Part (e) ( WebWorkiR ) Suppose that we take a simple random sample of 150 people from this population. What would we 'expect' our sample standard deviation to be for our sample of 150 individuals? That is, what is the expected value of the sample standard deviation?

A. Less than 4.1
B. Exactly equal to 4.1
C. It depends on the sample size
D. Greater than 4.1


Part (f) ( WebWorkiR ) If we made a histogram of these 150 observations, what shape would we 'expect' this histogram to have?

A. It depends on the sample size
B. Skewed to the right
C. Skewed to the left
D. Symmetric
E. Normally distributed


Part (g) ( On-Paper ) Again, consider taking a sample of 150 observations from this population. In a few sentences (you are encouraged to use pictures or notation if this helps), explain what is mean by the term "The Sampling Distribution of The Sample Mean", in the context of this example. In your explanation, imagine that you are explaining to a friend with limited understanding of statistics, and avoid the use of technical terms as much as possible. Also, please state any assumptions that are relevant to your description of the sampling distribution

Answer 1

Part(a) We know sample mean is an unbiased estimator of population mean. Therefore, the sample mean will be excatly equal to the population mean.

ANS: C. Excatly equal to 6.5

Part(b) We know sample standard deviation is an unbiased estimator of population standard deviation. Therefore, the sample standard deviation will be excatly equal to the population standard deviation.

ANS: D. Excatly equal to 4.1

Part(c) Since the original distribution is very strongly skewed to the right; and the number of observations is 10 that is less than 15 .

Therefore, the histogram is also expected to be skewed to the right.

ANS: B. Skewed to the right

Part(d) We know sample mean is an unbiased estimator of population mean. Therefore, the sample mean will be excatly equal to the population mean.

ANS: A. Excatly equal to 6.5

Part(e) We know sample standard deviation is an unbiased estimator of population standard deviation. Therefore, the sample standard deviation will be excatly equal to the population standard deviation.
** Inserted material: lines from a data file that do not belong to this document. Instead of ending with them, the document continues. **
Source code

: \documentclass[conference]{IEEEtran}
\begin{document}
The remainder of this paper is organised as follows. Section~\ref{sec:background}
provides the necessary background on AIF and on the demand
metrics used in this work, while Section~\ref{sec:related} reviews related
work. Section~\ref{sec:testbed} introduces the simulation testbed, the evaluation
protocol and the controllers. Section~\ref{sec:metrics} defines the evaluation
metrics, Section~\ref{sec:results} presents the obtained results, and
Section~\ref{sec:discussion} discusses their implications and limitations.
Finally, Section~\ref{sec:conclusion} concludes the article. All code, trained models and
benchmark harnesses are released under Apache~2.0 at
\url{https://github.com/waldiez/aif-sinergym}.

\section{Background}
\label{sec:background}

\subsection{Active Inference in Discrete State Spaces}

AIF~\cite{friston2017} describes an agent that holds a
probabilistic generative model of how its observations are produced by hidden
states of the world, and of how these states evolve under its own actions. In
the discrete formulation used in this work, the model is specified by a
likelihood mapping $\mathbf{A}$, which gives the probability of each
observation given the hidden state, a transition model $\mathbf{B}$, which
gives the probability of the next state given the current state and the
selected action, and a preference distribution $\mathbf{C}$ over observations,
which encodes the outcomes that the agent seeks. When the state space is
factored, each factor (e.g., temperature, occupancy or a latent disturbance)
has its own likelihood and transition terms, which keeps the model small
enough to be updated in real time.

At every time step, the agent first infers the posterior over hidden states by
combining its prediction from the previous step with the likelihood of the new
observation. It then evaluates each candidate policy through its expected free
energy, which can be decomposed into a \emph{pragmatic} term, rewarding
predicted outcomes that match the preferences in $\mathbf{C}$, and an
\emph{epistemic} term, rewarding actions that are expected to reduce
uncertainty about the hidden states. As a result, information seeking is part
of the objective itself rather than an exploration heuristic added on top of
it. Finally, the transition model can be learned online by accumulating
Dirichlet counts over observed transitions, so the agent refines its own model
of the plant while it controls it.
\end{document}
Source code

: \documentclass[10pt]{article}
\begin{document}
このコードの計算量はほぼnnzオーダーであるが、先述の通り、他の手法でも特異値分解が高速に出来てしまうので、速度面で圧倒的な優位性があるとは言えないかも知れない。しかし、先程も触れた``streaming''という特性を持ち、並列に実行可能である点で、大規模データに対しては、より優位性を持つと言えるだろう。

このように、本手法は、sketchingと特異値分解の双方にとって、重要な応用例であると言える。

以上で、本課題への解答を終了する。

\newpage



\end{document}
ANS: B. Excatly equal to 4.1

Part(f) Though the original distribution is very strongly skewed to the right but,we have observations is 150 that is more than 40. Therefore, the histogram is expected to be normally distributed.

ANS: E. Normally distributed

Part(g) A sampling distribution of a sample mean is actually a probability distribution of the sample mean obtained from the samples drawn from the population or, in other words the sampling distribution of the mean is the distribution of the sample mean considered as a random variable( a variable whose values depend on outcomes of a random phenomenon), when derived from a random sample of size 'n' (in this case n =150). The sampling distribution depends on the underlying distribution of the population and the sample size. Since, the sample size is 150 which is large enough we can say the sampling distribution of sample mean will be normal (from central limit theorem).

Assumptions: 1. The sampled values must be independent of each other.

2. The data values must be sampled randomly.